Sterling remained resilient yesterday despite the negative data earlier in the week and the ongoing uncertainty surrounding “partygate”. The Confederation of British Industry (CBI) industrial orders index was unchanged at 24 for January and slightly above market expectations. However, in line with the media reports, companies have stated that shortages of skilled labour were hampering production plans with the situation at its most serious since 1973. This only increases the pressure on the Bank of England (BoE).
Markets were continuing to monitor political developments as the police announced that there would be an investigation into allegations surrounding social events at Downing Street. There are some tentative reports that the Sue Grey report will be released today despite the police investigation taking place.
Attention Turns to FOMC as Markets Predict a March Rate Hike
Yesterday’s US data showed that headline Consumer Confidence fell to 113.8 in January from 115.2 in December, which was less than the expected decline to 111.8. The rapid spread of the Omicron COVID-19 variant in the US was cited as the main reason for the slight drop, however, levels remain above pre-pandemic lows and supports the Federal Reserve’s (Fed) view that the economy has become more resilient to each new COVID wave. Elsewhere, the US Philadelphia Fed non-manufacturing index dropped to -16.2 in January from 27.3 the previous month, with a slowdown in new orders growth.

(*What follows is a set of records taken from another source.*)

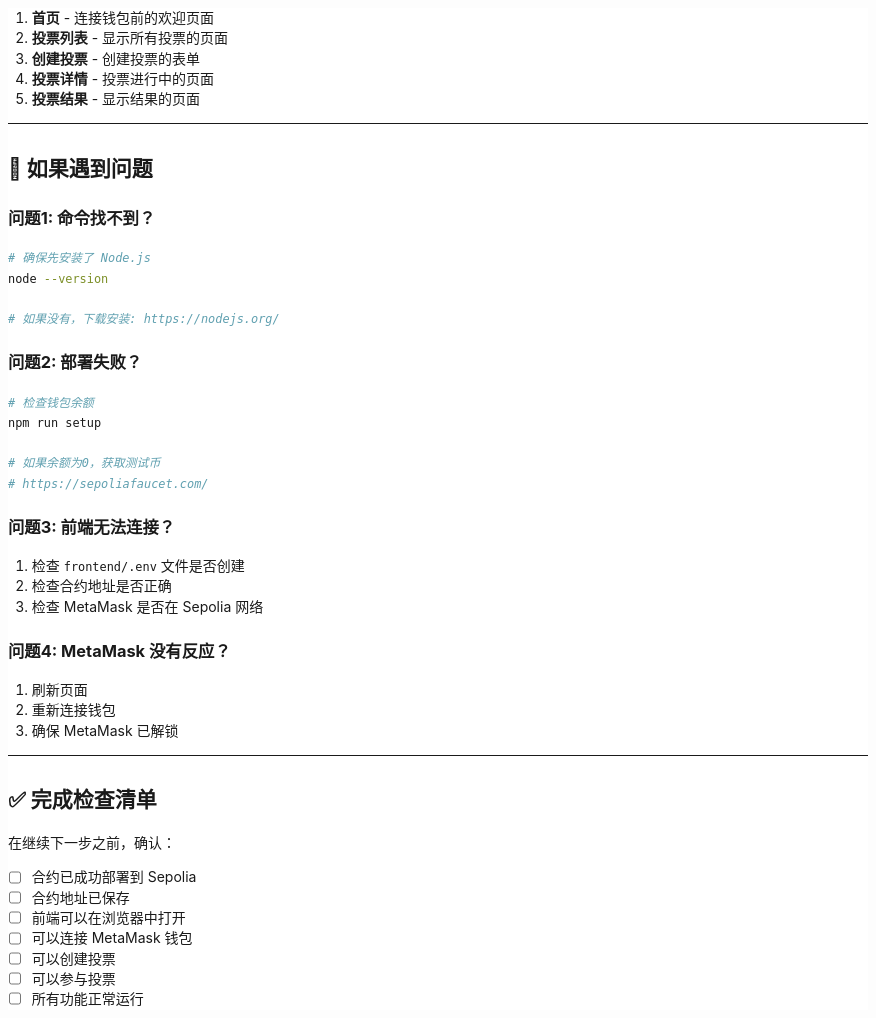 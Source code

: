 1. **首页** - 连接钱包前的欢迎页面
2. **投票列表** - 显示所有投票的页面
3. **创建投票** - 创建投票的表单
4. **投票详情** - 投票进行中的页面
5. **投票结果** - 显示结果的页面

---

## 🐛 如果遇到问题

### 问题1: 命令找不到？
```bash
# 确保先安装了 Node.js
node --version

# 如果没有，下载安装: https://nodejs.org/
```

### 问题2: 部署失败？
```bash
# 检查钱包余额
npm run setup

# 如果余额为0，获取测试币
# https://sepoliafaucet.com/
```

### 问题3: 前端无法连接？
1. 检查 `frontend/.env` 文件是否创建
2. 检查合约地址是否正确
3. 检查 MetaMask 是否在 Sepolia 网络

### 问题4: MetaMask 没有反应？
1. 刷新页面
2. 重新连接钱包
3. 确保 MetaMask 已解锁

---

## ✅ 完成检查清单

在继续下一步之前，确认：

- [ ] 合约已成功部署到 Sepolia
- [ ] 合约地址已保存
- [ ] 前端可以在浏览器中打开
- [ ] 可以连接 MetaMask 钱包
- [ ] 可以创建投票
- [ ] 可以参与投票
- [ ] 所有功能正常运行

Elsewhere yesterday, the IMF forecasted U.S. growth at 4.0% for 2022, down 1.2 percentage points than previously predicted. The economic impacts of the Omicron variant noted the reason for the lower revised forecast, with increased restrictions and enforced lockdowns adding to the new prediction. The course that was previously predicted with a vaccines program has been disrupted by the onset of the new variant and has set back the recovery. The pandemic has also been one of the key drivers of reduced numbers in the labor force and affecting the supply chain disruptions.

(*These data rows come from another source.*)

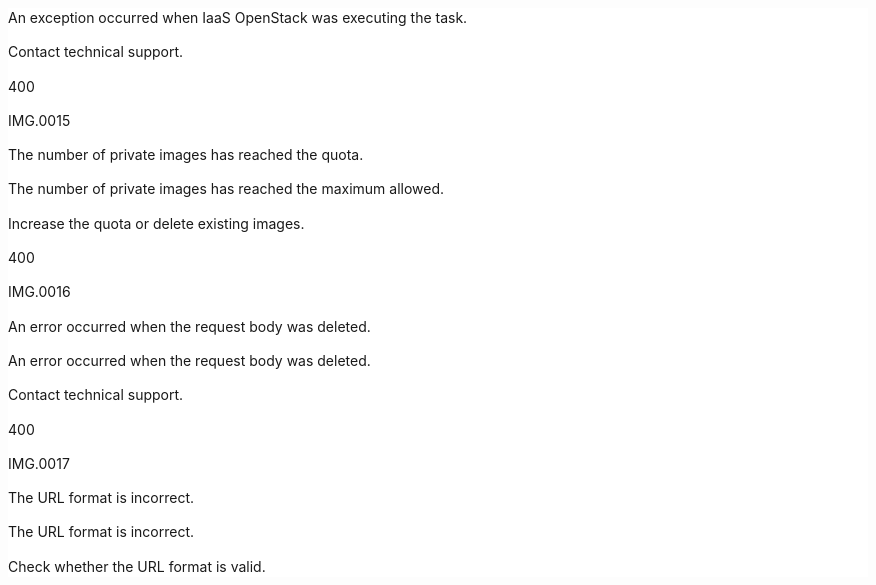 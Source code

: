 <td class="cellrowborder" valign="top" width="23.87%" headers="mcps1.2.6.1.4 "><p id="p1343242653810"><a name="p1343242653810"></a><a name="p1343242653810"></a>An exception occurred when IaaS OpenStack was executing the task.</p>
</td>
<td class="cellrowborder" valign="top" width="30.659999999999997%" headers="mcps1.2.6.1.5 "><p id="p8689122643513"><a name="p8689122643513"></a><a name="p8689122643513"></a>Contact technical support.</p>
</td>
</tr>
<tr id="row8707615114422"><td class="cellrowborder" valign="top" width="11.65%" headers="mcps1.2.6.1.1 "><p id="p1913515015185"><a name="p1913515015185"></a><a name="p1913515015185"></a>400</p>
</td>
<td class="cellrowborder" valign="top" width="11.12%" headers="mcps1.2.6.1.2 "><p id="p63085041114454"><a name="p63085041114454"></a><a name="p63085041114454"></a>IMG.0015</p>
</td>
<td class="cellrowborder" valign="top" width="22.7%" headers="mcps1.2.6.1.3 "><p id="p4626108115557"><a name="p4626108115557"></a><a name="p4626108115557"></a>The number of private images has reached the quota.</p>
</td>
<td class="cellrowborder" valign="top" width="23.87%" headers="mcps1.2.6.1.4 "><p id="p114461526143813"><a name="p114461526143813"></a><a name="p114461526143813"></a>The number of private images has reached the maximum allowed.</p>
</td>
<td class="cellrowborder" valign="top" width="30.659999999999997%" headers="mcps1.2.6.1.5 "><p id="p2689526193510"><a name="p2689526193510"></a><a name="p2689526193510"></a>Increase the quota or delete existing images.</p>
</td>
</tr>
<tr id="row24324047114422"><td class="cellrowborder" valign="top" width="11.65%" headers="mcps1.2.6.1.1 "><p id="p1415185017181"><a name="p1415185017181"></a><a name="p1415185017181"></a>400</p>
</td>
<td class="cellrowborder" valign="top" width="11.12%" headers="mcps1.2.6.1.2 "><p id="p19423255114454"><a name="p19423255114454"></a><a name="p19423255114454"></a>IMG.0016</p>
</td>
<td class="cellrowborder" valign="top" width="22.7%" headers="mcps1.2.6.1.3 "><p id="p16990046115557"><a name="p16990046115557"></a><a name="p16990046115557"></a>An error occurred when the request body was deleted.</p>
</td>
<td class="cellrowborder" valign="top" width="23.87%" headers="mcps1.2.6.1.4 "><p id="p124592261384"><a name="p124592261384"></a><a name="p124592261384"></a>An error occurred when the request body was deleted.</p>
</td>
<td class="cellrowborder" valign="top" width="30.659999999999997%" headers="mcps1.2.6.1.5 "><p id="p6689226103517"><a name="p6689226103517"></a><a name="p6689226103517"></a>Contact technical support.</p>
</td>
</tr>
<tr id="row28772803114422"><td class="cellrowborder" valign="top" width="11.65%" headers="mcps1.2.6.1.1 "><p id="p7151205071817"><a name="p7151205071817"></a><a name="p7151205071817"></a>400</p>
</td>
<td class="cellrowborder" valign="top" width="11.12%" headers="mcps1.2.6.1.2 "><p id="p66691786114454"><a name="p66691786114454"></a><a name="p66691786114454"></a>IMG.0017</p>
</td>
<td class="cellrowborder" valign="top" width="22.7%" headers="mcps1.2.6.1.3 "><p id="p37712559115557"><a name="p37712559115557"></a><a name="p37712559115557"></a>The URL format is incorrect.</p>
</td>
<td class="cellrowborder" valign="top" width="23.87%" headers="mcps1.2.6.1.4 "><p id="p11474426143815"><a name="p11474426143815"></a><a name="p11474426143815"></a>The URL format is incorrect.</p>
</td>
<td class="cellrowborder" valign="top" width="30.659999999999997%" headers="mcps1.2.6.1.5 "><p id="p1568952633511"><a name="p1568952633511"></a><a name="p1568952633511"></a>Check whether the URL format is valid.</p>
</td>
</tr>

Focus today turns to the Federal Open Market Committee (FOMC) January meeting as markets will digest updated guidance from US policymakers. Fed officials’ communication ‘blackout’ started on January 15, leaving financial markets without any significant policy cues for nearly two weeks leading up to the meeting. Markets are expecting the Fed will signal a rate hike for March with the commentary to be watched very closely.
Positive IFO Gives Glimmer of Hope to German Economy Despite Possible Backdrop of Technical Recession
The German IFO confidence index exceeded the forecast yesterday, strengthening to 95.7 for January from 94.8 in December and a forecast of 94.6. The increase in the expectations component of the index represents the first since June last year, providing a glimmer of hope for the German economy during the potential backdrop of a German technical recession. What we can decipher from the reading is that there now appears to be a growing comfort that current Omicrom COVID restrictions and supply chain frictions will start to ease.
Deutsche Bank has revised forward its forecast for a European Central Bank (ECB) interest rate hike to December 2022. The Bank’s Chief Economist, Mark Wall, now expects the ECB to raise the base rate by 25 bps in December this year in a move that could provide some positive direction for the Euro.
Looking ahead at today, there are no meaningful data releases from the Eurozone to offer much direction for the single currency. Therefore, markets will focus on growing geopolitical tensions along the Ukrainian boarder.